The interaction between locally applied D-Ala2-methionine enkephalinamide (2dA) and catecholamine inputs to frontal cortex was investigated in rats. Parenteral administration of antipsychotic agents known to block catecholamines receptors, such as spiroperidol, alpha-flupenthixol and (+)-butaclamol, reversibly antagonized enkephalin-induced depressions. The biochemically inactive isomers of these antipsychotics, beta-flupenthixol and (-)-butaclamol, manifested no such activity. Unilateral lesions of the catecholaminergic projections to frontal cortex, produced by interstitial injection of 6-hydroxydopamine, resulted in an ipsilateral decrease in 2dA efficacy and in an elimination of the antagonisms of 2dA depressions by antipsychotic agents.
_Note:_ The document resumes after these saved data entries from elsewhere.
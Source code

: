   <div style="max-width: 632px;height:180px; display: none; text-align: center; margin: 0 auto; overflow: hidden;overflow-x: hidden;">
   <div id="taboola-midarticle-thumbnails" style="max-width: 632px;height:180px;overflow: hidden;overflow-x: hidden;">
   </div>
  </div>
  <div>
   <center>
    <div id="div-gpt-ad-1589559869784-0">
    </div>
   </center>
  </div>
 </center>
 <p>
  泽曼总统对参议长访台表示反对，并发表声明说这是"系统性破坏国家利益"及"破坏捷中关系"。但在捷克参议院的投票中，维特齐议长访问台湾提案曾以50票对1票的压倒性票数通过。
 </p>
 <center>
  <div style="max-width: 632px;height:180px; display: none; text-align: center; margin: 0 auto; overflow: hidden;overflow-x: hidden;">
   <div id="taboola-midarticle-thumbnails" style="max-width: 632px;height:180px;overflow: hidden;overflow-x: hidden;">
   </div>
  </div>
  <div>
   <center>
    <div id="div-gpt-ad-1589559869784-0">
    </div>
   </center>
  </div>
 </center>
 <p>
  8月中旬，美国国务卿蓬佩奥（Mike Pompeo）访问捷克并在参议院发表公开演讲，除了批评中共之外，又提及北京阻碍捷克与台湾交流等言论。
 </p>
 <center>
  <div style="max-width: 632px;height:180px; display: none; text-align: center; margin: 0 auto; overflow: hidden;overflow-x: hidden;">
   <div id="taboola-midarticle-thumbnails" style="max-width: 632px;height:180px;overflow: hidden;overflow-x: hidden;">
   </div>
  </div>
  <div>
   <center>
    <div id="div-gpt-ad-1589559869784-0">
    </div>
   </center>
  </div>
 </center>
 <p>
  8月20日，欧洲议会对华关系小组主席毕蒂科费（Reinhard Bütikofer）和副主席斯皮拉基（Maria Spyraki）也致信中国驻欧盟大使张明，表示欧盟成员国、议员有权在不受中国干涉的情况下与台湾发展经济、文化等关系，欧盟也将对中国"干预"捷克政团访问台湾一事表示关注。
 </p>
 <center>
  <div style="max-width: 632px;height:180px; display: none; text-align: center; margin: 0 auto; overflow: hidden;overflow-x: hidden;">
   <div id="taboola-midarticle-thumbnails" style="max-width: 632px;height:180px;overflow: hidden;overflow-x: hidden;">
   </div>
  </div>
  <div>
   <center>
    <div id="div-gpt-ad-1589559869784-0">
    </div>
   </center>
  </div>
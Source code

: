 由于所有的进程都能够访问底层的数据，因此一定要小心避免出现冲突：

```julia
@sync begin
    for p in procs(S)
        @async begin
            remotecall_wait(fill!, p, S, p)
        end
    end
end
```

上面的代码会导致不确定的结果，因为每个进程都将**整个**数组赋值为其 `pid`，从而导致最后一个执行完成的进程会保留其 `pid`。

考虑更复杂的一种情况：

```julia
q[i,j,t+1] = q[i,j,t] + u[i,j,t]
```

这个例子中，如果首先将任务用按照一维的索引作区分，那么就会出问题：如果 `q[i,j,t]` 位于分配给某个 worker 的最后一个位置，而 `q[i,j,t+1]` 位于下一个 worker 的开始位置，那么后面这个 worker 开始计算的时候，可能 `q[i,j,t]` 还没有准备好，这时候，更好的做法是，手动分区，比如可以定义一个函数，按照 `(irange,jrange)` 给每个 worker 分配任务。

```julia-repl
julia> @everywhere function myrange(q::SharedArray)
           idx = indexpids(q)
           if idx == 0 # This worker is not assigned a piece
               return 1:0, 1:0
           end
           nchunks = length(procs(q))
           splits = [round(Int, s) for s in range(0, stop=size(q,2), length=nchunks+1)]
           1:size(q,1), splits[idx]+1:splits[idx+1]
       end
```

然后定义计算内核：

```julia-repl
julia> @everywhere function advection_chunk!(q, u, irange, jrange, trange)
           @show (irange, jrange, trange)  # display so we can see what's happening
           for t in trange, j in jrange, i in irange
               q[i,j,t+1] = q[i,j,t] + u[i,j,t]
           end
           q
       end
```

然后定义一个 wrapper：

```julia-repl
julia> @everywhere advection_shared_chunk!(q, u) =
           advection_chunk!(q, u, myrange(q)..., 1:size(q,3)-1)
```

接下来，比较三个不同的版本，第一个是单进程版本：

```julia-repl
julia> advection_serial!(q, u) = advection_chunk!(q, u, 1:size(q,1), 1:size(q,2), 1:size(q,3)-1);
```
The depressions caused by 2dA were not antagonized by iontophoretically applied Mg++. It is concluded that intact catecholaminergic transmission is required for the full expression of enkephalin-induced depressions in frontal cortex and that this mechanism probably does not involve presynaptic release. Taken together with other recently published data, these results suggest that catecholamines may act as postsynaptic modulators to augment responsiveness to enkephalins.